Paman Doblo yang diangkat menjadi penjaga keamanan perusahaan, mendadak berubah perangai. Ia menjadi galak dan selalu penuh curiga terhadap penduduk desa.
Hemmm, menurut saya ini cerita yang menyentuh meski narasinya ga bisa dibilang romantis. Cerpen ini cocok untuk jadi bahan bacaan para bocah remaja karena punya nilai moral yang tinggi.
Perusahaan memang seringkali memanfaatkan penduduk lokal untuk menjadi salah satu staffnya. Kemudian, menetapkan garis-garis keras tentang batasan untuk menciptakan jurang sosial dan finansial.
4. Pemandangan Perut
Ini adalah cerita yang juga memiliki tokoh "aku" bukan sebagai pemeran utama. Tersebutlah Sardupi, warga desa yang agak sinting karena suka tertawa tidak jelas, tengah dipukuli habis-habisan oleh preman pasar.

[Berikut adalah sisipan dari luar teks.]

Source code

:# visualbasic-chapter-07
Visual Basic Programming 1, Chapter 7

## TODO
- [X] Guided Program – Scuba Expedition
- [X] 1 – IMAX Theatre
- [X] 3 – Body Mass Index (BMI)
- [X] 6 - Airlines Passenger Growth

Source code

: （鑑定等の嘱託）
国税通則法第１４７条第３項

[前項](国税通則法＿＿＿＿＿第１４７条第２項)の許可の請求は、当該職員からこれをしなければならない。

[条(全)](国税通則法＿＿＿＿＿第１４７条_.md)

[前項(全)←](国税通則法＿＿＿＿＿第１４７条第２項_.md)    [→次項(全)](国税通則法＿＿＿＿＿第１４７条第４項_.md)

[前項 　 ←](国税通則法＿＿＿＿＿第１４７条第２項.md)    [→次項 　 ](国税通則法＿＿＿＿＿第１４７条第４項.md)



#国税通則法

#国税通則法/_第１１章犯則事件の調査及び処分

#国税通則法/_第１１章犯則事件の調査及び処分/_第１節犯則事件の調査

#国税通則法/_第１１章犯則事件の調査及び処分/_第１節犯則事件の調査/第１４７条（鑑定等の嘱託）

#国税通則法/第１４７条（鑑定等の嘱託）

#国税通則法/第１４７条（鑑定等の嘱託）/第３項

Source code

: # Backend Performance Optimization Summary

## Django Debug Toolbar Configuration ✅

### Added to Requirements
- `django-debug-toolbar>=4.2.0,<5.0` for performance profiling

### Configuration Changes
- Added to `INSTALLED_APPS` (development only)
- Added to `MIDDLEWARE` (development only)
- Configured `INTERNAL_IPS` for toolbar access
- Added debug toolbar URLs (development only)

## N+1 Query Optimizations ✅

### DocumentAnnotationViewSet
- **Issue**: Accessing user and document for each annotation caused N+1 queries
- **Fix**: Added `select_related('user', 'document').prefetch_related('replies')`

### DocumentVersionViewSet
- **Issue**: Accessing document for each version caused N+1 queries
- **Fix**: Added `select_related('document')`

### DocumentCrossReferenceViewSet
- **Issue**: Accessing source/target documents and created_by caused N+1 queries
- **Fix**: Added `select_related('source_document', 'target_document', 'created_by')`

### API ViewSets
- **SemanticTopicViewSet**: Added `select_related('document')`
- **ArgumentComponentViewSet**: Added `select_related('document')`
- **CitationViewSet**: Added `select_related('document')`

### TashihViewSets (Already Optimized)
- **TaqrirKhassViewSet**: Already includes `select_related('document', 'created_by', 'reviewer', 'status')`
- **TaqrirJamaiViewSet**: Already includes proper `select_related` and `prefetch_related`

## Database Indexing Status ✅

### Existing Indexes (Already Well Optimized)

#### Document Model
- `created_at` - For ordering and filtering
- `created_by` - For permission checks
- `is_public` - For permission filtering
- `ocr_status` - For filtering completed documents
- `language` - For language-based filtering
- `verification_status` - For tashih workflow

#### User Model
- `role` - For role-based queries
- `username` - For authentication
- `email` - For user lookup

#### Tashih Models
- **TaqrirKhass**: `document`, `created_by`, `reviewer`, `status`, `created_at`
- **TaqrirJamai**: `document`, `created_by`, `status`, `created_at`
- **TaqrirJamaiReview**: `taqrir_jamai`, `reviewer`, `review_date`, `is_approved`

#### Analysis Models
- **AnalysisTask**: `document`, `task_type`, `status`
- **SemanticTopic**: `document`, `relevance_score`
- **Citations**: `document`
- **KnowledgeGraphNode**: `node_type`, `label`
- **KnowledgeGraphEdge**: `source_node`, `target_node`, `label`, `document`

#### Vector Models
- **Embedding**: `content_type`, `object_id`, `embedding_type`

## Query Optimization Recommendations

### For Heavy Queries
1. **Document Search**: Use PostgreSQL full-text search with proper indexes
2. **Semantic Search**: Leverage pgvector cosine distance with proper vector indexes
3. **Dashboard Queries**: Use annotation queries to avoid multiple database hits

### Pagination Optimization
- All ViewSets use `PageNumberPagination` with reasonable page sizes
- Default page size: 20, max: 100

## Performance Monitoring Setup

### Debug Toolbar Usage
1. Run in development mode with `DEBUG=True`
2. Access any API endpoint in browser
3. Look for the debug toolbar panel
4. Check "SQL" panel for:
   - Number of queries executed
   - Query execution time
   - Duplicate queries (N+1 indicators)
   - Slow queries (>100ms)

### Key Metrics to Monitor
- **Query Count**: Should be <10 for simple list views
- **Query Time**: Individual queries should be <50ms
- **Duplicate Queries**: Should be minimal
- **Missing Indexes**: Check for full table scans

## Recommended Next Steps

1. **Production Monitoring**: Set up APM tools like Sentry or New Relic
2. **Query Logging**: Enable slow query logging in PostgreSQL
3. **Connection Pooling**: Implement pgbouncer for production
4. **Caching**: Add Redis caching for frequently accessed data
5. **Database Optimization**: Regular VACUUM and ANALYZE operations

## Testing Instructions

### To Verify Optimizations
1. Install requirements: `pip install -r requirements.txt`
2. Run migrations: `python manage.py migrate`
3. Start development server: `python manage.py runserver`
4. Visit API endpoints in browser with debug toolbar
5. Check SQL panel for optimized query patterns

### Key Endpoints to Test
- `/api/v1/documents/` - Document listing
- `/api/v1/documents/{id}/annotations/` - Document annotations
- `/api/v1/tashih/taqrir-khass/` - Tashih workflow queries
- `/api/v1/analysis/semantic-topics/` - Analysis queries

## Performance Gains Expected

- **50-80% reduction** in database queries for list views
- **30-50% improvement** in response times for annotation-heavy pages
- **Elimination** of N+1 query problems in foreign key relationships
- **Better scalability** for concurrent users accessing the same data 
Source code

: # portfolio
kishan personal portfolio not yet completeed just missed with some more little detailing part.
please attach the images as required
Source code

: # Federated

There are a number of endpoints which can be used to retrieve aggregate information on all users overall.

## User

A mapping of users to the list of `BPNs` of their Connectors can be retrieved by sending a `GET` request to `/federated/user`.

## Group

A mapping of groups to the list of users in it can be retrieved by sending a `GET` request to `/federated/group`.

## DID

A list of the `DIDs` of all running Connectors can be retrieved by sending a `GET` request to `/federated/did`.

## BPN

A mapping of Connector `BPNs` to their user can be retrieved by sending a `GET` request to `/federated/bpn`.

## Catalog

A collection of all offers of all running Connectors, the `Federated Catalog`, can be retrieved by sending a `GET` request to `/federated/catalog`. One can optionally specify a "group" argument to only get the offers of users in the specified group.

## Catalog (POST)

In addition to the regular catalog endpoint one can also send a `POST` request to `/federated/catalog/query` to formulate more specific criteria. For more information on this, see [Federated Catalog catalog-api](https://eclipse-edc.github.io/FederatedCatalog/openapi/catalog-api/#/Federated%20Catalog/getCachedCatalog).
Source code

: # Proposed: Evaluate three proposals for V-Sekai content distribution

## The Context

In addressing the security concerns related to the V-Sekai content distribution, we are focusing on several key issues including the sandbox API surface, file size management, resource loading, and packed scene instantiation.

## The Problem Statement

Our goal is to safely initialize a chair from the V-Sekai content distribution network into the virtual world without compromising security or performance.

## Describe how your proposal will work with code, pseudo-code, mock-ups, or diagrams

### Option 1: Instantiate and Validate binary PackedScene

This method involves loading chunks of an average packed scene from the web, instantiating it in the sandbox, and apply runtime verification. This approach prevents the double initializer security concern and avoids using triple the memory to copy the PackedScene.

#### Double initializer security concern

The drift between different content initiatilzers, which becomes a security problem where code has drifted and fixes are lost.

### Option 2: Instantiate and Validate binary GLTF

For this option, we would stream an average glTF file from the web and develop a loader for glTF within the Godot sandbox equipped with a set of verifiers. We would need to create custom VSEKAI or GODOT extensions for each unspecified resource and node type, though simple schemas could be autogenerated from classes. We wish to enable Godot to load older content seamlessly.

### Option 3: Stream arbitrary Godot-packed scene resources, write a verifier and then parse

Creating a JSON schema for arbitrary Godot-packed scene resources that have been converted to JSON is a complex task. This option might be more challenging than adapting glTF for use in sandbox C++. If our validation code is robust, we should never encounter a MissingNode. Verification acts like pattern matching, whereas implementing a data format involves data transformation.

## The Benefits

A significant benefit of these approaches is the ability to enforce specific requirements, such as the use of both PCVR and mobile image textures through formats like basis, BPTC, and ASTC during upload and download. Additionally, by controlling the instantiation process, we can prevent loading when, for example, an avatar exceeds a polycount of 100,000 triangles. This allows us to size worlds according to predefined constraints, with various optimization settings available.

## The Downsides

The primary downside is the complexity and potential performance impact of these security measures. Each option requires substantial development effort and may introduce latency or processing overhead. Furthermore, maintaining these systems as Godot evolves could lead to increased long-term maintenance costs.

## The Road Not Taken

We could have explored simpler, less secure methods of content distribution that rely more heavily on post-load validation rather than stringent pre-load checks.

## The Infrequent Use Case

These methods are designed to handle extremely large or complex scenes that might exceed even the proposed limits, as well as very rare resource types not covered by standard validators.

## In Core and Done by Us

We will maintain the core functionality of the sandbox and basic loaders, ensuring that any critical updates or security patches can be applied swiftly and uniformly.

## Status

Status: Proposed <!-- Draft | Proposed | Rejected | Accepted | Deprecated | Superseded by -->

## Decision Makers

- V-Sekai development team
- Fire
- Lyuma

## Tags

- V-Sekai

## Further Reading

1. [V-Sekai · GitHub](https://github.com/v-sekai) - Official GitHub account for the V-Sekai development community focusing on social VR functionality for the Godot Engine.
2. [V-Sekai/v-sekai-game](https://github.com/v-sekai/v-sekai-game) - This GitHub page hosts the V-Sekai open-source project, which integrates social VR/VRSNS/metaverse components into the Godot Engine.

Ia pulang ke rumah dengan badan yang remuk redam. Kemudian tokoh "aku" sebagai satu-satunya yang merasa bahwa Sardupi waras, menjenguk dan bertanya perihal alasan ia dipukuli.
Sardupi menceritakan tentang kemampuannya melihat manusia dengan bentuk yang berbeda. Nah, mulai dari sini ceritanya mulai seru.
Kata Sardupi, perut manusia selalu mempertontonkan suatu tayangan yang kebanyakan mengerikan. Hanya perut anak-anak yang enak untuk dipandang.
Endingnya sih yang nendang.
Tokoh "aku" bertanya tentang dirinya. Apa yang kamu lihat di dalam perutku?
Piring-piring kaleng yang berserakan, jawab Sardupi. Tokoh aku seketika mematung dan langsung pulang ke rumah.
Aku sendiri masih berusaha meraba apa maksud dari piring-piring ini. Apa ia pencuri makanan di rumah tetangganya atau berselingkuh dengan tetangganya.
Entahlah. Tapi, cerpen yang endingnya justru menimbulkan tanda tanya seperti ini lumayan membawa efek pedas karet dua.
Sekian review kumcer kali ini. Saya mau cuci piring dulu.